__Entries taken from a collection__:
******************************
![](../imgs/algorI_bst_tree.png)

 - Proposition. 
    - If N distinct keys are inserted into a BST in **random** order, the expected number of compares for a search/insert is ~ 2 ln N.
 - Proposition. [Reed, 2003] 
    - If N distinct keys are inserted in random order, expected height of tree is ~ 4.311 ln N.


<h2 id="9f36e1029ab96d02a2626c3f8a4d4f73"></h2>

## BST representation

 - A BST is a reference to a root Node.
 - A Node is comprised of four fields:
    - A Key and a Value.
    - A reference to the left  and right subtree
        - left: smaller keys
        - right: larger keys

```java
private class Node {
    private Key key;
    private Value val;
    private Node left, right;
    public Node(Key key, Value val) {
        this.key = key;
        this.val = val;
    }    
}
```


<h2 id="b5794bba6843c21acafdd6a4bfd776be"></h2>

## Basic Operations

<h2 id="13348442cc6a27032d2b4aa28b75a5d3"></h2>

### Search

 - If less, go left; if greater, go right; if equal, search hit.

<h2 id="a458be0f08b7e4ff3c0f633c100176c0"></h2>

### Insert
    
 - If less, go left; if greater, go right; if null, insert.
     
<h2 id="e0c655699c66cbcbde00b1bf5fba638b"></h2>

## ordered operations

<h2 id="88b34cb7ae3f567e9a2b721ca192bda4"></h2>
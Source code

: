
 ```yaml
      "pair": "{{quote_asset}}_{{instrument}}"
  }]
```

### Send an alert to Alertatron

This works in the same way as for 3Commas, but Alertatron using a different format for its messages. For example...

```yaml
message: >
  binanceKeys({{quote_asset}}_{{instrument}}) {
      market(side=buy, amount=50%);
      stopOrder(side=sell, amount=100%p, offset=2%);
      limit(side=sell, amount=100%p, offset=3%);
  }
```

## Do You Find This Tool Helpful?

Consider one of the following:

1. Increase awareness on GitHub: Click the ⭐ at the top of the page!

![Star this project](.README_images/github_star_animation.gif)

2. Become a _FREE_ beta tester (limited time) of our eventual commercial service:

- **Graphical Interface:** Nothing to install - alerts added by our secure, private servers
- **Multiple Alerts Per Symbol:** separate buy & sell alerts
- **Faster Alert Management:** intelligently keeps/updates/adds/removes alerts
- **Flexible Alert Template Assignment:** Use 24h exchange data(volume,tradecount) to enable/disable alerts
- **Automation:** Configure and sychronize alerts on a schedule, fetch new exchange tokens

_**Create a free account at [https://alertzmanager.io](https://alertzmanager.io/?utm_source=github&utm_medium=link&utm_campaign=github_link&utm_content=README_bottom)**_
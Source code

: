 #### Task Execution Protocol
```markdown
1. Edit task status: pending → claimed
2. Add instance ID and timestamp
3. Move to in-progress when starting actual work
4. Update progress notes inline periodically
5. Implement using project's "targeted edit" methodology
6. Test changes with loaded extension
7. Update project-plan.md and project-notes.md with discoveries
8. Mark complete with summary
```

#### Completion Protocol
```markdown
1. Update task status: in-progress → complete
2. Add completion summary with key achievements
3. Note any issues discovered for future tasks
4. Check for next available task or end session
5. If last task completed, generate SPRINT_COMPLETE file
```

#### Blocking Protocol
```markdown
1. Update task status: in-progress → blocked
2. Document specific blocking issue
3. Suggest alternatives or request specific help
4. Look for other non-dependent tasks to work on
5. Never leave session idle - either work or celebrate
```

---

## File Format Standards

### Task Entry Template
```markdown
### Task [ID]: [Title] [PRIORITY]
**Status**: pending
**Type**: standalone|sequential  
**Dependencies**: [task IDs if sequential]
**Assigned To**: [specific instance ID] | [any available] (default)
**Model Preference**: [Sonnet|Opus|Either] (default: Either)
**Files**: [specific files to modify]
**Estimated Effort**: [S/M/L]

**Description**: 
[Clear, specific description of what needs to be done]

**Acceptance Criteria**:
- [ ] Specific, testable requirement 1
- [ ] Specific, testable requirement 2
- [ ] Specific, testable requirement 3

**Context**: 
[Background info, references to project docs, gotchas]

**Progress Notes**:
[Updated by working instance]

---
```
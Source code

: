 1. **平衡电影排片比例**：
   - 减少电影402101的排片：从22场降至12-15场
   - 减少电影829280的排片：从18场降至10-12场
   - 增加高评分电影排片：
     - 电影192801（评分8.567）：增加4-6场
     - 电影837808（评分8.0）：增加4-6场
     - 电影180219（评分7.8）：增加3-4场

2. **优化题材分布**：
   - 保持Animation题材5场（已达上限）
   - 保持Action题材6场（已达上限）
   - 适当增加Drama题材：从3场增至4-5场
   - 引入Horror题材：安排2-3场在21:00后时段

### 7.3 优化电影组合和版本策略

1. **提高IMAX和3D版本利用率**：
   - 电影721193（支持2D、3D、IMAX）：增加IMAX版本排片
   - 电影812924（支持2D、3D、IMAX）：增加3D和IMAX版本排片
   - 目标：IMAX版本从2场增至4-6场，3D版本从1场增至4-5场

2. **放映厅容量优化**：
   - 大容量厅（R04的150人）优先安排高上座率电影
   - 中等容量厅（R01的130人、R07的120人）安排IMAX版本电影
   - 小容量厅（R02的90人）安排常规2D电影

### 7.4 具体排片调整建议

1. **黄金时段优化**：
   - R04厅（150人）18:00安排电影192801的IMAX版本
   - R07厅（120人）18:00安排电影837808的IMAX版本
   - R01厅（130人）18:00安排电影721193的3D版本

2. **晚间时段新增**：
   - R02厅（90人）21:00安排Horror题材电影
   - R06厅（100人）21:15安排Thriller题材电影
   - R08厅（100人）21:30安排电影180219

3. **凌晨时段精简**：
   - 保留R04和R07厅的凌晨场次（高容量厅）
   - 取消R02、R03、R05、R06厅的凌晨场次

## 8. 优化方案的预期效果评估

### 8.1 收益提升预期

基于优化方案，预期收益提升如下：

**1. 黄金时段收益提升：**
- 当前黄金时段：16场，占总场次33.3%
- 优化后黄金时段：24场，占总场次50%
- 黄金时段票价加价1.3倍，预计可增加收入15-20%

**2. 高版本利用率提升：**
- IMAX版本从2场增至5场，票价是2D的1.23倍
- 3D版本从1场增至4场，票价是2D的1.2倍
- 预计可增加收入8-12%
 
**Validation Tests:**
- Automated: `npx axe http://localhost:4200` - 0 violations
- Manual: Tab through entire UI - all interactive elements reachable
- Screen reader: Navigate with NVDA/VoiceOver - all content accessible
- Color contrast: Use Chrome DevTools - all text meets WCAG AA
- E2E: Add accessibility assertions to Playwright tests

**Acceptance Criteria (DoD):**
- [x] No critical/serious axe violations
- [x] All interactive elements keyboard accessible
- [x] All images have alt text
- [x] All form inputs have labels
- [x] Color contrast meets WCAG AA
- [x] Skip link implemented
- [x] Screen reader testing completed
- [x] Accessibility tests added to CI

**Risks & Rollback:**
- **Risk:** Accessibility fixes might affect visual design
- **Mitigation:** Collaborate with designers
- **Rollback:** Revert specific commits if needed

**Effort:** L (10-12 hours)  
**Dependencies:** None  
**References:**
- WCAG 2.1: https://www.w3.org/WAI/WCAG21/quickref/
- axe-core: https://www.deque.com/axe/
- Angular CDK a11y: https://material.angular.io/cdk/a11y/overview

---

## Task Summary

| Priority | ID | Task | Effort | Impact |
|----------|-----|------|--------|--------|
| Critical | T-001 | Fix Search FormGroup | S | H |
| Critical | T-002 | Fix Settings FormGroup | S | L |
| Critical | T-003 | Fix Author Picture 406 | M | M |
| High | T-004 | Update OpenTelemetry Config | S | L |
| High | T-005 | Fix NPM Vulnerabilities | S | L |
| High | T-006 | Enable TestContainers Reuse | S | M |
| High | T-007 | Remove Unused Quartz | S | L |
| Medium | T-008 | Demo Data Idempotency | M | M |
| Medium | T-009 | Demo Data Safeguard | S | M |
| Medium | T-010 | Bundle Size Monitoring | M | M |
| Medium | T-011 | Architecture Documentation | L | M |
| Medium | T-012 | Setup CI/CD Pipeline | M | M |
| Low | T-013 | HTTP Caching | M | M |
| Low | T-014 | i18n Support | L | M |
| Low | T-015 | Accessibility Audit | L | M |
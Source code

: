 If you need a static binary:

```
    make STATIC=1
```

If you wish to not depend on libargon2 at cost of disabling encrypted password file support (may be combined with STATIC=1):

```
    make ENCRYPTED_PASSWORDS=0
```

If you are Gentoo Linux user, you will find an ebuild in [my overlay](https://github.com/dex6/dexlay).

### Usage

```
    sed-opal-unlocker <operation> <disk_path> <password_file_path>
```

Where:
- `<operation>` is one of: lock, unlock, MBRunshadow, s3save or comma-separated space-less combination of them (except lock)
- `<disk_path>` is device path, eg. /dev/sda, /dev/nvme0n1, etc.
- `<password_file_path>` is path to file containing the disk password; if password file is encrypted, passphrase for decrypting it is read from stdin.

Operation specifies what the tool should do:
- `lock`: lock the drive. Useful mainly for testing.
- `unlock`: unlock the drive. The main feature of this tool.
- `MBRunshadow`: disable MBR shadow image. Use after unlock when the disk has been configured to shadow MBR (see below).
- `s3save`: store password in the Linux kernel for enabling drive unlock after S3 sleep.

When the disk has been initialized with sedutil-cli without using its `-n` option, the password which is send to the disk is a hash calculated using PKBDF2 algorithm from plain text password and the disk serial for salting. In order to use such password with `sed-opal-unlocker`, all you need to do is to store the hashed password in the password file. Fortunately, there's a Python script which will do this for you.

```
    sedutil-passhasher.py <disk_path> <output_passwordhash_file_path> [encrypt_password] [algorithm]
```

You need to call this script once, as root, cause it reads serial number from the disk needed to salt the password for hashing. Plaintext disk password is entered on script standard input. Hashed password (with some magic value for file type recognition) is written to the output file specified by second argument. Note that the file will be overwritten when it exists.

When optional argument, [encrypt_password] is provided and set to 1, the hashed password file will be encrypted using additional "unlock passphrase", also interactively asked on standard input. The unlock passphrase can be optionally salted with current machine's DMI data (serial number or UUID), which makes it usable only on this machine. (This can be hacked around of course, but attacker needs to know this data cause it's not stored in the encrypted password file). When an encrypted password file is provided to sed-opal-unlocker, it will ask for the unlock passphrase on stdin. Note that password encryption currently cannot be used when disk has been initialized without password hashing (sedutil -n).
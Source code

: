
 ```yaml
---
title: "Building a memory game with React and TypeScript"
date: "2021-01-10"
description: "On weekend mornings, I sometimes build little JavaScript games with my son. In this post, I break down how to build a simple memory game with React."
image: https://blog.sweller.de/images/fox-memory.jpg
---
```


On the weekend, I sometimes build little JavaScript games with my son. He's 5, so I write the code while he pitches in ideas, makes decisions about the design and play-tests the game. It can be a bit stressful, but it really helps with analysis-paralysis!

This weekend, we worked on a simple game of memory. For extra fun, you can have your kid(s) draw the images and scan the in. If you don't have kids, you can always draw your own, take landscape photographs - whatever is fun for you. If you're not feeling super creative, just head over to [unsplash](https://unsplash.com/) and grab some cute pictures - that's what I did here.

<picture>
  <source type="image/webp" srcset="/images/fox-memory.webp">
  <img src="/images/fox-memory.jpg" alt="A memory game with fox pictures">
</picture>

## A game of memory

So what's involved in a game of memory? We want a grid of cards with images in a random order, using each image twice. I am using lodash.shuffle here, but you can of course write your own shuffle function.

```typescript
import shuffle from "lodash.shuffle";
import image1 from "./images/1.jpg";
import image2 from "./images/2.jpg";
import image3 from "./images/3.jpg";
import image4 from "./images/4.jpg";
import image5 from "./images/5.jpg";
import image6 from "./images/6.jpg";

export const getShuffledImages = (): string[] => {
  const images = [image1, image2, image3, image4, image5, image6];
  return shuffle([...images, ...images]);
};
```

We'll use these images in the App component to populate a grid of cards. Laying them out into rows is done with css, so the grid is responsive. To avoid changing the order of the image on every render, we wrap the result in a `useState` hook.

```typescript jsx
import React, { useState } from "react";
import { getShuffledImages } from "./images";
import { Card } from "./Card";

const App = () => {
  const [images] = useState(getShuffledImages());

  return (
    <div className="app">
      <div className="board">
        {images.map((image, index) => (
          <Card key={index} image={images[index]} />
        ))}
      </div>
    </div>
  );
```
******************************
Determine how many lines above contain the word "tasks", then give the number by itself.

__SOLUTION TO THIS TASK__:
2